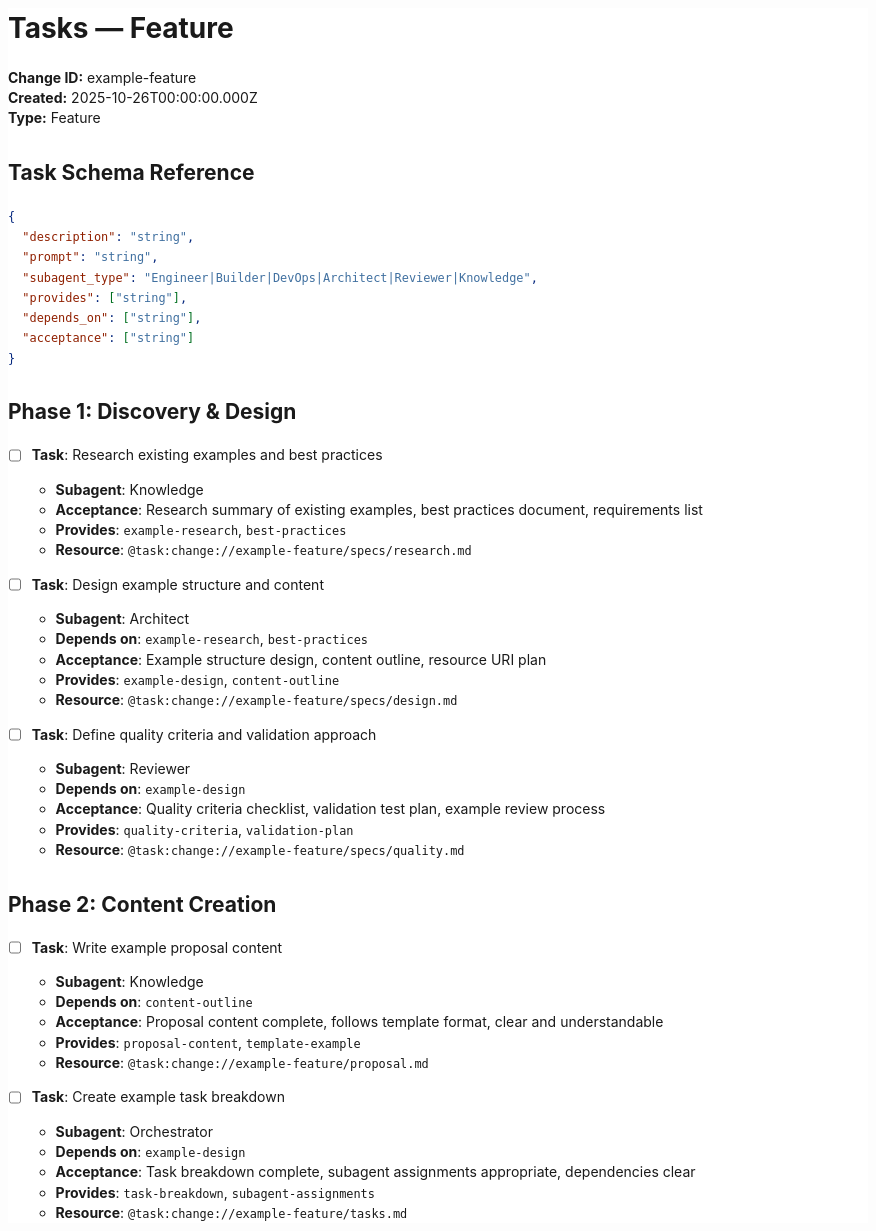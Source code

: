 # Tasks — Feature

**Change ID:** example-feature  
**Created:** 2025-10-26T00:00:00.000Z  
**Type:** Feature

## Task Schema Reference
```json
{
  "description": "string",
  "prompt": "string", 
  "subagent_type": "Engineer|Builder|DevOps|Architect|Reviewer|Knowledge",
  "provides": ["string"],
  "depends_on": ["string"],
  "acceptance": ["string"]
}
```

## Phase 1: Discovery & Design
- [ ] **Task**: Research existing examples and best practices
  - **Subagent**: Knowledge
  - **Acceptance**: Research summary of existing examples, best practices document, requirements list
  - **Provides**: `example-research`, `best-practices`
  - **Resource**: `@task:change://example-feature/specs/research.md`

- [ ] **Task**: Design example structure and content
  - **Subagent**: Architect
  - **Depends on**: `example-research`, `best-practices`
  - **Acceptance**: Example structure design, content outline, resource URI plan
  - **Provides**: `example-design`, `content-outline`
  - **Resource**: `@task:change://example-feature/specs/design.md`

- [ ] **Task**: Define quality criteria and validation approach
  - **Subagent**: Reviewer
  - **Depends on**: `example-design`
  - **Acceptance**: Quality criteria checklist, validation test plan, example review process
  - **Provides**: `quality-criteria`, `validation-plan`
  - **Resource**: `@task:change://example-feature/specs/quality.md`

## Phase 2: Content Creation
- [ ] **Task**: Write example proposal content
  - **Subagent**: Knowledge
  - **Depends on**: `content-outline`
  - **Acceptance**: Proposal content complete, follows template format, clear and understandable
  - **Provides**: `proposal-content`, `template-example`
  - **Resource**: `@task:change://example-feature/proposal.md`

- [ ] **Task**: Create example task breakdown
  - **Subagent**: Orchestrator
  - **Depends on**: `example-design`
  - **Acceptance**: Task breakdown complete, subagent assignments appropriate, dependencies clear
  - **Provides**: `task-breakdown`, `subagent-assignments`
  - **Resource**: `@task:change://example-feature/tasks.md`
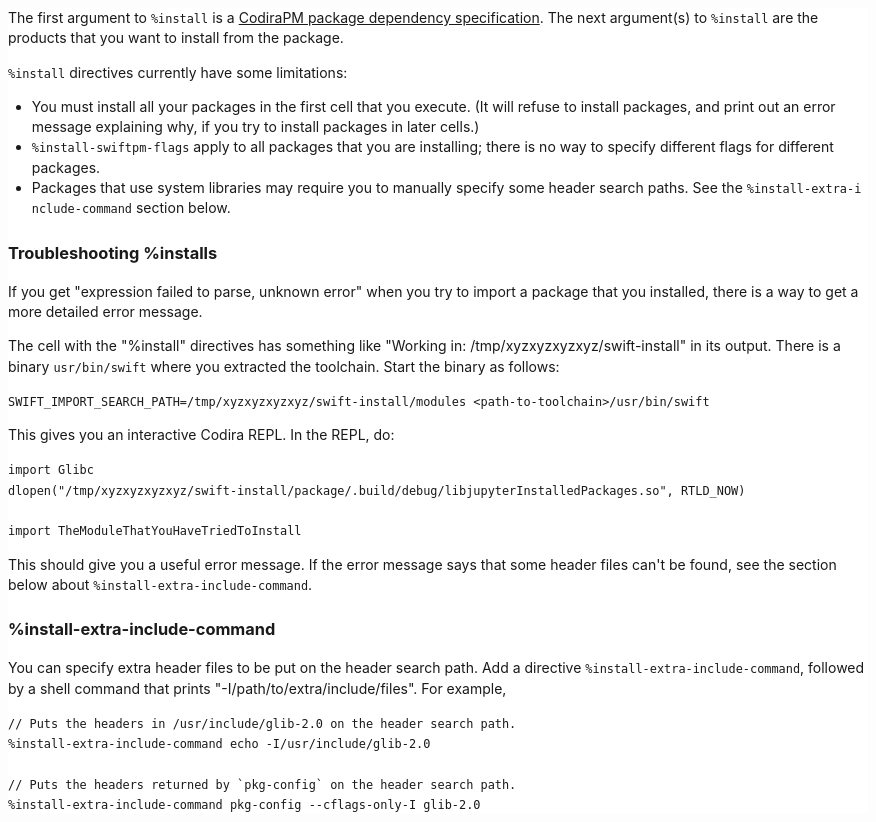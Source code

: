 The first argument to `%install` is a
[CodiraPM package dependency specification](https://github.com/apple/swift-package-manager/blob/main/Documentation/PackageDescription.md#package-dependency).
The next argument(s) to `%install` are the products that you want to install from the package.

`%install` directives currently have some limitations:

* You must install all your packages in the first cell that you execute. (It
  will refuse to install packages, and print out an error message explaining
  why, if you try to install packages in later cells.)
* `%install-swiftpm-flags` apply to all packages that you are installing; there
  is no way to specify different flags for different packages.
* Packages that use system libraries may require you to manually specify some
  header search paths. See the `%install-extra-include-command` section below.

### Troubleshooting %installs

If you get "expression failed to parse, unknown error" when you try to import a
package that you installed, there is a way to get a more detailed error
message.

The cell with the "%install" directives has something like "Working in:
/tmp/xyzxyzxyzxyz/swift-install" in its output. There is a binary
`usr/bin/swift` where you extracted the toolchain. Start the binary as follows:

```
SWIFT_IMPORT_SEARCH_PATH=/tmp/xyzxyzxyzxyz/swift-install/modules <path-to-toolchain>/usr/bin/swift
```

This gives you an interactive Codira REPL. In the REPL, do:
```
import Glibc
dlopen("/tmp/xyzxyzxyzxyz/swift-install/package/.build/debug/libjupyterInstalledPackages.so", RTLD_NOW)

import TheModuleThatYouHaveTriedToInstall
```

This should give you a useful error message. If the error message says that
some header files can't be found, see the section below about
`%install-extra-include-command`.

### %install-extra-include-command

You can specify extra header files to be put on the header search path. Add a
directive `%install-extra-include-command`, followed by a shell command that
prints "-I/path/to/extra/include/files". For example,

```
// Puts the headers in /usr/include/glib-2.0 on the header search path.
%install-extra-include-command echo -I/usr/include/glib-2.0

// Puts the headers returned by `pkg-config` on the header search path.
%install-extra-include-command pkg-config --cflags-only-I glib-2.0
```

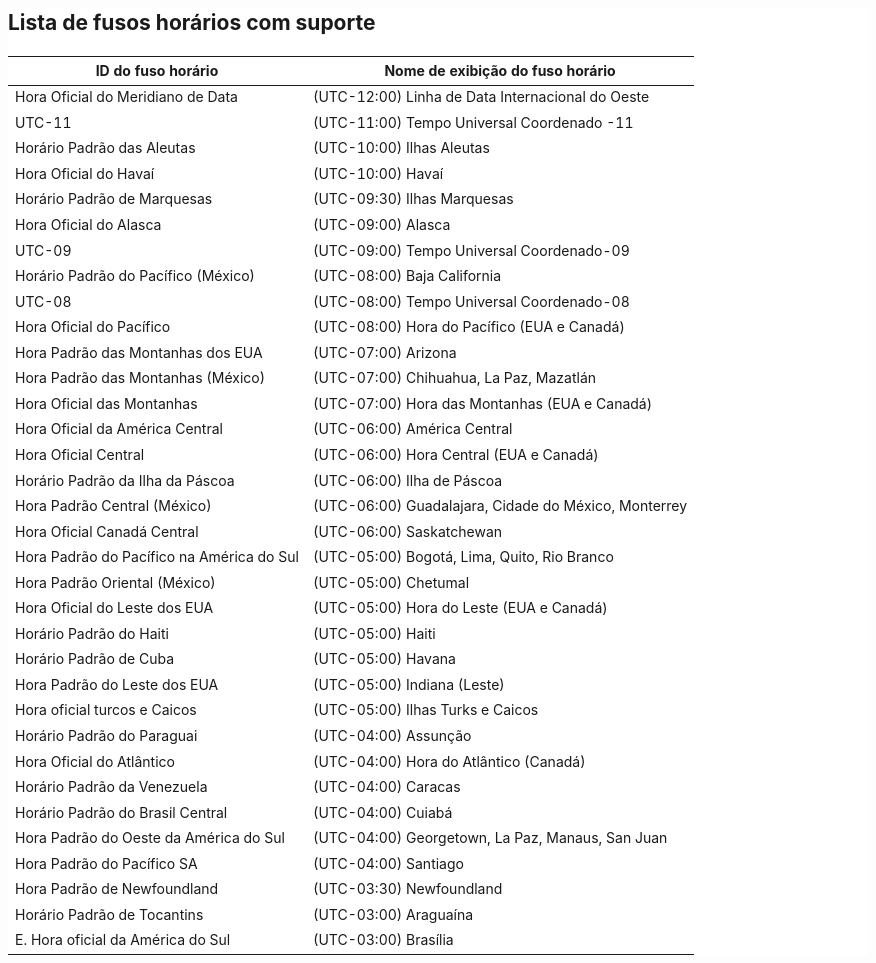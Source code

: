 ## <a name="list-of-supported-time-zones"></a>Lista de fusos horários com suporte

| **ID do fuso horário** | **Nome de exibição do fuso horário** |
| --- | --- |
| Hora Oficial do Meridiano de Data | (UTC-12:00) Linha de Data Internacional do Oeste |
| UTC-11 | (UTC-11:00) Tempo Universal Coordenado -11 |
| Horário Padrão das Aleutas | (UTC-10:00) Ilhas Aleutas |
| Hora Oficial do Havaí | (UTC-10:00) Havaí |
| Horário Padrão de Marquesas | (UTC-09:30) Ilhas Marquesas |
| Hora Oficial do Alasca | (UTC-09:00) Alasca |
| UTC-09 | (UTC-09:00) Tempo Universal Coordenado-09 |
| Horário Padrão do Pacífico (México) | (UTC-08:00) Baja California |
| UTC-08 | (UTC-08:00) Tempo Universal Coordenado-08 |
| Hora Oficial do Pacífico | (UTC-08:00) Hora do Pacífico (EUA e Canadá) |
| Hora Padrão das Montanhas dos EUA | (UTC-07:00) Arizona |
| Hora Padrão das Montanhas (México) | (UTC-07:00) Chihuahua, La Paz, Mazatlán |
| Hora Oficial das Montanhas | (UTC-07:00) Hora das Montanhas (EUA e Canadá) |
| Hora Oficial da América Central | (UTC-06:00) América Central |
| Hora Oficial Central | (UTC-06:00) Hora Central (EUA e Canadá) |
| Horário Padrão da Ilha da Páscoa | (UTC-06:00) Ilha de Páscoa |
| Hora Padrão Central (México) | (UTC-06:00) Guadalajara, Cidade do México, Monterrey |
| Hora Oficial Canadá Central | (UTC-06:00) Saskatchewan |
| Hora Padrão do Pacífico na América do Sul | (UTC-05:00) Bogotá, Lima, Quito, Rio Branco |
| Hora Padrão Oriental (México) | (UTC-05:00) Chetumal |
| Hora Oficial do Leste dos EUA | (UTC-05:00) Hora do Leste (EUA e Canadá) |
| Horário Padrão do Haiti | (UTC-05:00) Haiti |
| Horário Padrão de Cuba | (UTC-05:00) Havana |
| Hora Padrão do Leste dos EUA | (UTC-05:00) Indiana (Leste) |
| Hora oficial turcos e Caicos | (UTC-05:00) Ilhas Turks e Caicos |
| Horário Padrão do Paraguai | (UTC-04:00) Assunção |
| Hora Oficial do Atlântico | (UTC-04:00) Hora do Atlântico (Canadá) |
| Horário Padrão da Venezuela | (UTC-04:00) Caracas |
| Horário Padrão do Brasil Central | (UTC-04:00) Cuiabá |
| Hora Padrão do Oeste da América do Sul | (UTC-04:00) Georgetown, La Paz, Manaus, San Juan |
| Hora Padrão do Pacífico SA | (UTC-04:00) Santiago |
| Hora Padrão de Newfoundland | (UTC-03:30) Newfoundland |
| Horário Padrão de Tocantins | (UTC-03:00) Araguaína |
| E. Hora oficial da América do Sul | (UTC-03:00) Brasília |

□ □ □

- EXERCISE DIRECTIONS -
What you give back must be the stretch above, starting at the line with "(UTC-07:00) Arizona |" and ending at the line with "Turks e Caicos |", copied exactly.

- SOLUTION FOR THIS EXERCISE -
| Hora Padrão das Montanhas dos EUA | (UTC-07:00) Arizona |
| Hora Padrão das Montanhas (México) | (UTC-07:00) Chihuahua, La Paz, Mazatlán |
| Hora Oficial das Montanhas | (UTC-07:00) Hora das Montanhas (EUA e Canadá) |
| Hora Oficial da América Central | (UTC-06:00) América Central |
| Hora Oficial Central | (UTC-06:00) Hora Central (EUA e Canadá) |
| Horário Padrão da Ilha da Páscoa | (UTC-06:00) Ilha de Páscoa |
| Hora Padrão Central (México) | (UTC-06:00) Guadalajara, Cidade do México, Monterrey |
| Hora Oficial Canadá Central | (UTC-06:00) Saskatchewan |
| Hora Padrão do Pacífico na América do Sul | (UTC-05:00) Bogotá, Lima, Quito, Rio Branco |
| Hora Padrão Oriental (México) | (UTC-05:00) Chetumal |
| Hora Oficial do Leste dos EUA | (UTC-05:00) Hora do Leste (EUA e Canadá) |
| Horário Padrão do Haiti | (UTC-05:00) Haiti |
| Horário Padrão de Cuba | (UTC-05:00) Havana |
| Hora Padrão do Leste dos EUA | (UTC-05:00) Indiana (Leste) |
| Hora oficial turcos e Caicos | (UTC-05:00) Ilhas Turks e Caicos |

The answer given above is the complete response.